The big story today is still Sarah Palin’s resignation. I wrote about it late last night at NTC News and, really, that piece says about all I think I can say with any authority. I think we know right now all we can know about why Palin decided to resign and what she plans to do from here on out.

That won’t satisfy most of the commentariat, but it should be pretty obvious that they’re not going to be satisfied no matter what she says. That’s more or less the point Stacy makes in his piece at the American Spectator. His bigger point, which should be obvious but apparently is not, is that Sarah Palin will pick her own path, not the one dictated to her by the GOP establishment and career advisers. Francis Cianfrocca has taken the establishment position but his reasons are all the same conventional wisdom reasons. Here’s what they forget: Palin has always taken the unconventional road to success. Why on Earth would she suddenly decide to listen to the same Republican machine that led her into disastrously hostile interviews with Katie Couric and and Charlie Gibson right out of the box, months of backstabbing by self-aggrandizing campaign hacks, and a cowardly silence from the man who picked her in the first place? For that matter, why should she give herself over to the press who have spent months savaging her for sins real and mostly imagined? On that subject, by the way, you should definitely read Melissa Clouthier’s post, which is a masterpiece.

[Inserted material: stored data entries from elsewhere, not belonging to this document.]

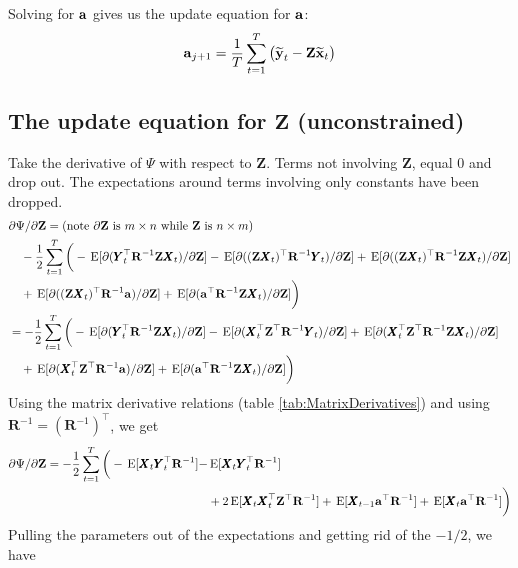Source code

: \documentclass[]{article}
\def\ZZ{\mbox{$\mathbf Z$}}	\def\zz{\mbox{$\mathbf z$}}
\def\RR{\mbox{$\mathbf R$}}	 \def\rr{\mbox{$\mathbf r$}}
\def\XX{\mbox{$\pmb{X}$}}	\def\xx{\mbox{$\pmb{x}$}}
\def\YY{\mbox{$\pmb{Y}$}}	\def\yy{\mbox{$\pmb{y}$}}
\def\E{\,\textup{\textrm{E}}}
\def\hatxt{\widetilde{\mbox{$\mathbf x$}}_t}
\def\hatyt{\widetilde{\mbox{$\mathbf y$}}_t}
\begin{document}
Solving for $\aa$ gives us the update equation for $\aa$: 
\begin{equation}\label{eq:a.update.unconstrained}
\aa_{j+1} = \frac{1}{T}\sum_{t=1}^{T}\big(\hatyt - \ZZ\hatxt \big)
\end{equation}

\subsection{The update equation for $\ZZ$ (unconstrained)}
Take the derivative of $\Psi$  with respect to $\ZZ$.  Terms not involving $\ZZ$, equal 0 and drop out. The expectations around terms involving only constants have been dropped. 
\begin{equation}\label{eq:Z.unconstrained1}
\begin{split}
&\partial\Psi/\partial\ZZ = \text{(note $\partial\ZZ$ is $m \times n$ while $\ZZ$ is $n \times m$)}\\
&\quad -\frac{1}{2} \sum_{t=1}^T\bigg(-\E[\partial(\YY_t^\top\RR^{-1}\ZZ\XX_t)/\partial\ZZ] 
 - \E[\partial((\ZZ\XX_t)^\top\RR^{-1}\YY_t)/\partial\ZZ] + \E[\partial((\ZZ\XX_t)^\top\RR^{-1}\ZZ\XX_t)/\partial\ZZ] \\
&\quad +  \E[\partial((\ZZ\XX_t)^\top\RR^{-1}\aa)/\partial\ZZ] 
+ \E[\partial(\aa^\top\RR^{-1}\ZZ\XX_t)/\partial\ZZ]\bigg)\\
&= -\frac{1}{2} \sum_{t=1}^T\bigg(-\E[\partial(\YY_t^\top\RR^{-1}\ZZ\XX_t)/\partial\ZZ] 
 -\E[\partial(\XX_t^\top\ZZ^\top\RR^{-1}\YY_t)/\partial\ZZ] 
+ \E[\partial(\XX_t^\top\ZZ^\top\RR^{-1}\ZZ\XX_t)/\partial\ZZ]  \\
&\quad + \E[\partial(\XX_t^\top\ZZ^\top\RR^{-1}\aa)/\partial\ZZ] 
+ \E[\partial(\aa^\top\RR^{-1}\ZZ\XX_t)/\partial\ZZ]\bigg)\\
\end{split}
\end{equation}
Using the matrix derivative relations (table \ref{tab:MatrixDerivatives}) and using $\RR^{-1} = (\RR^{-1})^\top$, we get 
\begin{equation}\label{eq:Z.unconstrained2}
\begin{split}
\partial\Psi/\partial\ZZ = -\frac{1}{2} \sum_{t=1}^T\bigg(-\E[ \XX_t\YY_t^\top\RR^{-1} ] - &\E[ \XX_t\YY_t^\top\RR^{-1} ]  \\
&+ 2 \E[\XX_t\XX_t^\top\ZZ^\top\RR^{-1}] + \E[ \XX_{t-1}\aa^\top\RR^{-1} ]  + \E[ \XX_t\aa^\top\RR^{-1} ] \bigg) 
\end{split}
\end{equation}
Pulling the parameters out of the expectations and getting rid of the $-1/2$, we have
\end{document}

That leads me to Fred Barnes’ column at The Weekly Standard, which is calm, reasoned, and completely misses the point. He describes the “three legs” of a successful Republican candidate as charisma, experience, and “enough knowledge of foreign and domestic issues to talk about them persuasively”.

That is, of course, the conventional wisdom. However, what Barnes doesn’t say is that the legs are not equal when it comes to a successful President. For at least the last 30 years, the charisma leg has been far more important. That’s evident from his roster of Republican candidates. He starts with Reagan, who I think we almost have to throw out as a once-in-a-lifetime candidate. He is to Republicans what Bill Clinton is to Democrats (and Clinton was pretty weak on foreign and domestic issues when he ran as well). Beyond that, what did Republicans have?

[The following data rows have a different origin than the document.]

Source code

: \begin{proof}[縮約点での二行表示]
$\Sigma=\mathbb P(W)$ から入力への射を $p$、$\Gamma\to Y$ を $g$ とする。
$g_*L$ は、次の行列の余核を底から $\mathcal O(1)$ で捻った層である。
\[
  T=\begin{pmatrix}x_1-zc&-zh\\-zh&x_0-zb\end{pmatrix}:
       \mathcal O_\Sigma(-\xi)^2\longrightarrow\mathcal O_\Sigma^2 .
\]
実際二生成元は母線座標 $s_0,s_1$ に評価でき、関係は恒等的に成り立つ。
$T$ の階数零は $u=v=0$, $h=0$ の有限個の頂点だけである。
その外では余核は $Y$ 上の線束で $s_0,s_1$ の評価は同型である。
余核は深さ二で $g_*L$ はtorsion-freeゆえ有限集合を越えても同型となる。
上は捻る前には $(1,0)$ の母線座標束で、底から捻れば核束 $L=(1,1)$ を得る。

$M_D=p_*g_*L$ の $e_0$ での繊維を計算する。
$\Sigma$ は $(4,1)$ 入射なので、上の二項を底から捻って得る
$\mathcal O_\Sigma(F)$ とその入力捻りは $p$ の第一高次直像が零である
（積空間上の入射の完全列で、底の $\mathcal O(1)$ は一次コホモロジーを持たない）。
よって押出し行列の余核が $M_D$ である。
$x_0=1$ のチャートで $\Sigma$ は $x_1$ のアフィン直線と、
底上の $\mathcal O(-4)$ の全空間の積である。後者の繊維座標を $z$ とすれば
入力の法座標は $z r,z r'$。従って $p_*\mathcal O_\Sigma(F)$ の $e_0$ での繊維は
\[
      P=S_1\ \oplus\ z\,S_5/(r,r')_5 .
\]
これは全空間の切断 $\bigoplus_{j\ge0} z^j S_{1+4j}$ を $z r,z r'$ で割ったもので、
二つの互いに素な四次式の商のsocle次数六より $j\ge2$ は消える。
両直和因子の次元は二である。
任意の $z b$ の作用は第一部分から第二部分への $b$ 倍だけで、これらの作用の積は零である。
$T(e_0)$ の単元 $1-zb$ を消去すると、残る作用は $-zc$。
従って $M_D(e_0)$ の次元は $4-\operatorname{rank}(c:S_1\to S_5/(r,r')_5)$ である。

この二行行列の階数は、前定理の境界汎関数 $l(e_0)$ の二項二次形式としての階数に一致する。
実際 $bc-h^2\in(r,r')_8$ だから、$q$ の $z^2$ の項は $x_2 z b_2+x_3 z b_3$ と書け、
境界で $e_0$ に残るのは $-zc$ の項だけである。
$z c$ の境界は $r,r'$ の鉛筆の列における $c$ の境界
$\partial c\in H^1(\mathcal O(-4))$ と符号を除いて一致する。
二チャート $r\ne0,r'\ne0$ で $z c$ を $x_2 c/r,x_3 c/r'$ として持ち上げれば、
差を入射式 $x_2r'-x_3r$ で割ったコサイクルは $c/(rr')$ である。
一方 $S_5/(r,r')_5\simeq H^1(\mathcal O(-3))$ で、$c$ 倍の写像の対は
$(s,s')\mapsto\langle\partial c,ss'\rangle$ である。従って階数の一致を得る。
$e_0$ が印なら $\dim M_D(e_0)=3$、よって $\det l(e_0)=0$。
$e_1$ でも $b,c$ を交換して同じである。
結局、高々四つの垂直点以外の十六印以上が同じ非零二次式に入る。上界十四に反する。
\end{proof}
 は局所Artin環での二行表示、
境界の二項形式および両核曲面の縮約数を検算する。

Other Republican nominees weren’t as towering as Reagan, but they met the three-leg test. Thomas Dewey, in 1948, had been governor of New York. Dwight Eisenhower? His credentials were obvious. Richard Nixon had six years in Congress and eight as vice president before he was nominated in 1960 and again in 1968 and, after fours years in the White House, in 1972.

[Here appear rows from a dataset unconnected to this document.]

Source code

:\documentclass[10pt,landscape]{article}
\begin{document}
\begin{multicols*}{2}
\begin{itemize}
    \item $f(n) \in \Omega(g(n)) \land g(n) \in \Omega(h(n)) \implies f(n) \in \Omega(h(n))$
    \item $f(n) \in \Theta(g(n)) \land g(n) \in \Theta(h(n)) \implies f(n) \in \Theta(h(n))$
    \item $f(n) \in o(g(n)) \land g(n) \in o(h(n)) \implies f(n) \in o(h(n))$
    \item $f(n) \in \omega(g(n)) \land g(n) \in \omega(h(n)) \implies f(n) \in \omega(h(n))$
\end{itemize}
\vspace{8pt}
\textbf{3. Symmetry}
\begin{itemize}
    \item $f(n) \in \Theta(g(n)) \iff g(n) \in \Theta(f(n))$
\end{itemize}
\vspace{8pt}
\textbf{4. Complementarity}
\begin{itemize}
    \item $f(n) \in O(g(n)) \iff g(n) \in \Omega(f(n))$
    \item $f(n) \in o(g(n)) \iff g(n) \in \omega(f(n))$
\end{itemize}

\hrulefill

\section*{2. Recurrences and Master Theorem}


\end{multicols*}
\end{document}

In 1964, Barry Goldwater was the Republican candidate. A senator for 12 years, he was leader of the nascent conservative movement and author of a widely read book, The Conscience of a Conservative. In 1976, Gerald Ford had been president for two years when he won the Republican nomination.

Then we got Reagan for two cycles, followed by George H.W. Bush, bubbling with experience (House, United Nations, China, veep) when he was the nominee in 1988 and 1992. Next was Bob Dole, with decades in Congress, in 1996, and George W. Bush, governor of Texas for six years, in 2000 and 2004. Finally, there was John McCain, with nearly 30 years of duty in Washington, in 2008.

Let’s look at those names for a second, compared to their opponents.

Dewey lost to Harry Truman.
Eisenhower beat Adlai Stevenson twice.
Nixon lost to John F. Kennedy.
Goldwater lost to Lyndon Johnson.
Nixon beat Hubert Humphrey and George McGovern.
Gerald Ford lost to Jimmy Carter.

Are you starting to see a pattern here? Behind each loser you can also tack the word “boring” (or “uncharismatic”, if you’re feeling kind). Sure, sometimes experience mattered, but sometimes it didn’t. Was Carter more experienced or knowledgeable than Ford? Kennedy more than Nixon?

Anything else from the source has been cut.